START SOURCE INFORMATION

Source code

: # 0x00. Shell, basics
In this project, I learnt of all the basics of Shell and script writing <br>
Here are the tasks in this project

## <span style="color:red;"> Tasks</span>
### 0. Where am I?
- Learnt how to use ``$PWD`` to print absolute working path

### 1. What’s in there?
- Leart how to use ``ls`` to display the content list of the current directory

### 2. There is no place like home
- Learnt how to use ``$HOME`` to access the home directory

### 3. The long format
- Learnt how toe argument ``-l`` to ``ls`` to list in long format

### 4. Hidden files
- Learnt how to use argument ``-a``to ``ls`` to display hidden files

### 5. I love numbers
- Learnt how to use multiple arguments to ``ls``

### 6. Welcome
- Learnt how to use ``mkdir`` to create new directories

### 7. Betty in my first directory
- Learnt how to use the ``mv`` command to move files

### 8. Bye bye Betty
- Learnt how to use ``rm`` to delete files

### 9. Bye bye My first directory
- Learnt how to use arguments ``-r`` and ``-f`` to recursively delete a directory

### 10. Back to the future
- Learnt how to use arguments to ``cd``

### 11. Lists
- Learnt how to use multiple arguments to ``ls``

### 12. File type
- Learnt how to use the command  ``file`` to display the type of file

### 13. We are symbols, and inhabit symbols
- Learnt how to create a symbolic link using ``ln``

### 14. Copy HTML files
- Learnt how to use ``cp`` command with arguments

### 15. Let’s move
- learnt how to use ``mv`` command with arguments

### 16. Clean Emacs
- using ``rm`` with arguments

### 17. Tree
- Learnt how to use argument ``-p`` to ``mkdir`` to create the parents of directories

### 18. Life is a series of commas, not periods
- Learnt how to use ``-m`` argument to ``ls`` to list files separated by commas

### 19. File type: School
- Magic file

END SOURCE INFORMATION
START SOURCE INFORMATION

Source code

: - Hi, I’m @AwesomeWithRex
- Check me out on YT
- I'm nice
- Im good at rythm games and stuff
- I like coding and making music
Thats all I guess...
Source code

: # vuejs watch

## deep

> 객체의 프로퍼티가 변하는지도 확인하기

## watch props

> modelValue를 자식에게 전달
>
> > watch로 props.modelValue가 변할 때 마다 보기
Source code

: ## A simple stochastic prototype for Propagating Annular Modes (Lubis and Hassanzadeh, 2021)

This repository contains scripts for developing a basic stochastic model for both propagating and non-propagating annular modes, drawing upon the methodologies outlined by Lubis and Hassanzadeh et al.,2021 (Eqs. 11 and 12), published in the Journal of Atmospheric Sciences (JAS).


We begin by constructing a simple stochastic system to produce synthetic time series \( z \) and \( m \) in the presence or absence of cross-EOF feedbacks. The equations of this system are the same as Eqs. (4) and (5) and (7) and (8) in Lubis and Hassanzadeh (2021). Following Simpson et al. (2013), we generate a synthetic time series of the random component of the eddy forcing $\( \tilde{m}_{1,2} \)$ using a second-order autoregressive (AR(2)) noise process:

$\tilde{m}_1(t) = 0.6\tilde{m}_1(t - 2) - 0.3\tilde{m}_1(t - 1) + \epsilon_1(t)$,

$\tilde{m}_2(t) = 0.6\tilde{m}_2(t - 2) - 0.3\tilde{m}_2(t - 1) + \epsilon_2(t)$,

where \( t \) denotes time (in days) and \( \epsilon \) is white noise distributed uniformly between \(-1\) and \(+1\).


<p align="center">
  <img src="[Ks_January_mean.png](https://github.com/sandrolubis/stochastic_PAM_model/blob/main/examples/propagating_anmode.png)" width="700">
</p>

END SOURCE INFORMATION

• _WORK ITEM_
Starting at the line that has "- Learnt how toe" in the records above, restate word for word every line until the one that has "- Magic file", and include that one as well.

• _EXERCISE RESPONSE_
- Learnt how toe argument ``-l`` to ``ls`` to list in long format

### 4. Hidden files
- Learnt how to use argument ``-a``to ``ls`` to display hidden files

### 5. I love numbers
- Learnt how to use multiple arguments to ``ls``

### 6. Welcome
- Learnt how to use ``mkdir`` to create new directories

### 7. Betty in my first directory
- Learnt how to use the ``mv`` command to move files

### 8. Bye bye Betty
- Learnt how to use ``rm`` to delete files

### 9. Bye bye My first directory
- Learnt how to use arguments ``-r`` and ``-f`` to recursively delete a directory

### 10. Back to the future
- Learnt how to use arguments to ``cd``

### 11. Lists
- Learnt how to use multiple arguments to ``ls``

### 12. File type
- Learnt how to use the command  ``file`` to display the type of file

### 13. We are symbols, and inhabit symbols
- Learnt how to create a symbolic link using ``ln``

### 14. Copy HTML files
- Learnt how to use ``cp`` command with arguments

### 15. Let’s move
- learnt how to use ``mv`` command with arguments

### 16. Clean Emacs
- using ``rm`` with arguments

### 17. Tree
- Learnt how to use argument ``-p`` to ``mkdir`` to create the parents of directories

### 18. Life is a series of commas, not periods
- Learnt how to use ``-m`` argument to ``ls`` to list files separated by commas

### 19. File type: School
- Magic file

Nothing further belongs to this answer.